In a statement released in Durban on Monday evening, U.S. Secretary of State Colin Powell, who had remained in Washington, denounced the draft declaration's "hateful language" and announced he was recalling the delegation. "I have taken this decision with regret because of the importance of the international fight against racism and the contribution that this conference could have made to it," the statement said.
U.N. High Commissioner for Human Rights Mary Robinson said Tuesday the conference appeared to be getting back on track, with all references to the Israeli-Palestinian conflict having been temporarily removed from the document while the South Africans formulate substitute language.
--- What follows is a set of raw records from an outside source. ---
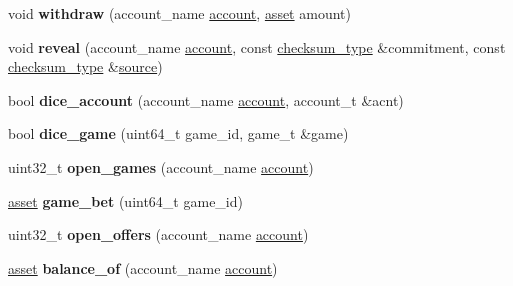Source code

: \begin{DoxyCompactItemize}
\item 
\mbox{\label{structdice__tester_aca512b3d950f092b4dbf55c736215a2f}} 
void {\bfseries withdraw} (account\+\_\+name \mbox{\hyperlink{structaccount}{account}}, \mbox{\hyperlink{structaacio_1_1asset}{asset}} amount)
\item 
\mbox{\label{structdice__tester_a6937ed5fc6a40990af79655d52f314af}} 
void {\bfseries reveal} (account\+\_\+name \mbox{\hyperlink{structaccount}{account}}, const \mbox{\hyperlink{classfc_1_1sha256}{checksum\+\_\+type}} \&commitment, const \mbox{\hyperlink{classfc_1_1sha256}{checksum\+\_\+type}} \&\mbox{\hyperlink{structsource}{source}})
\item 
\mbox{\label{structdice__tester_a9c18214bf72b7c735524fc2b3470e099}} 
bool {\bfseries dice\+\_\+account} (account\+\_\+name \mbox{\hyperlink{structaccount}{account}}, account\+\_\+t \&acnt)
\item 
\mbox{\label{structdice__tester_a5fb984cab30aab874e78dbe7cd7736da}} 
bool {\bfseries dice\+\_\+game} (uint64\+\_\+t game\+\_\+id, game\+\_\+t \&game)
\item 
\mbox{\label{structdice__tester_a4ac4582dbd47d59ce21d5b9c19f04b34}} 
uint32\+\_\+t {\bfseries open\+\_\+games} (account\+\_\+name \mbox{\hyperlink{structaccount}{account}})
\item 
\mbox{\label{structdice__tester_a1f3403c99096fe801ddcfde008ddebd5}} 
\mbox{\hyperlink{structaacio_1_1asset}{asset}} {\bfseries game\+\_\+bet} (uint64\+\_\+t game\+\_\+id)
\item 
\mbox{\label{structdice__tester_a0701881d8d527663ad23118fea10c2a0}} 
uint32\+\_\+t {\bfseries open\+\_\+offers} (account\+\_\+name \mbox{\hyperlink{structaccount}{account}})
\item 
\mbox{\label{structdice__tester_a51945edecacc0061d50604f0bc31d74b}} 
\mbox{\hyperlink{structaacio_1_1asset}{asset}} {\bfseries balance\+\_\+of} (account\+\_\+name \mbox{\hyperlink{structaccount}{account}})
\item 
\mbox{\label{structdice__tester_a5b361ed8c37fc9035dfff5a53bce37a8}} 

\end{DoxyCompactItemize}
She also told a news briefing that the departing U.S. delegation had called her from the airport to clarify that it had not completely pulled out of the conference and that Craig Kuehl, the U.S. consul-general in Durban, would remain as a delegate.
This is the third world conference on racism, but the first the United States and Israel had attended. Both countries boycotted the 1978 and 1983 conferences in part because of similar anti-Israel language. U.N. Secretary-General Kofi Annan called the U.S. and Israeli withdrawal "unfortunate.'' "In these circumstances each country should be at the table to discuss,'' he said, during a visit to Rwanda. Human rights organizations also expressed disappointment with the U.S. decision. Jewish delegations at the conference announced Tuesday they were pulling out as well.
The European Union said it had no current plans to leave the conference, but if it did, it would be as a bloc, along with the EU's 13 candidate states, Alsteens said. Canada said it would stay for the time being, but would not accept the current wording of the document. Australia said it was "considering all options,'' according to delegate spokesman Bala Chettur.
The draft document recognized with "deep concern the increase of racist practices of Zionism,'' and said Zionism "is based on racial superiority.'' Zionism is the movement to establish and maintain a Jewish state. Israel is the only country mentioned specifically in the document, which accuses the Jewish state of "practices of racial discrimination.''
Norway and Canada had attempted to mediate a compromise on the draft declaration. Palestinian Ambassador Salman el Herfi said the Arab delegations had been very reasonable, but the U.S. delegation had refused to compromise, and he accused the United States of pulling out because of its own refusal to face up to responsibility for slavery and the injustices done to Native Americans. Alan Baker, an Israeli delegate at the talks, said Norway had proposed "very general language'' that would call on all parties in the Middle East to end the violence and return to negotiations.
Participants have complained that the Middle East dispute has overshadowed other important issues. Outside the conference center Tuesday, chants of "Reparations Now'' mixed with Native American drumming and singing, as about 200 demonstrators from a wide range of groups tried to make their voices heard. Activists for indigenous groups in the Americas protested a paragraph in the declaration they say would deny them special rights in their home countries. African-American groups demanded the declaration call for reparations for the slave trade.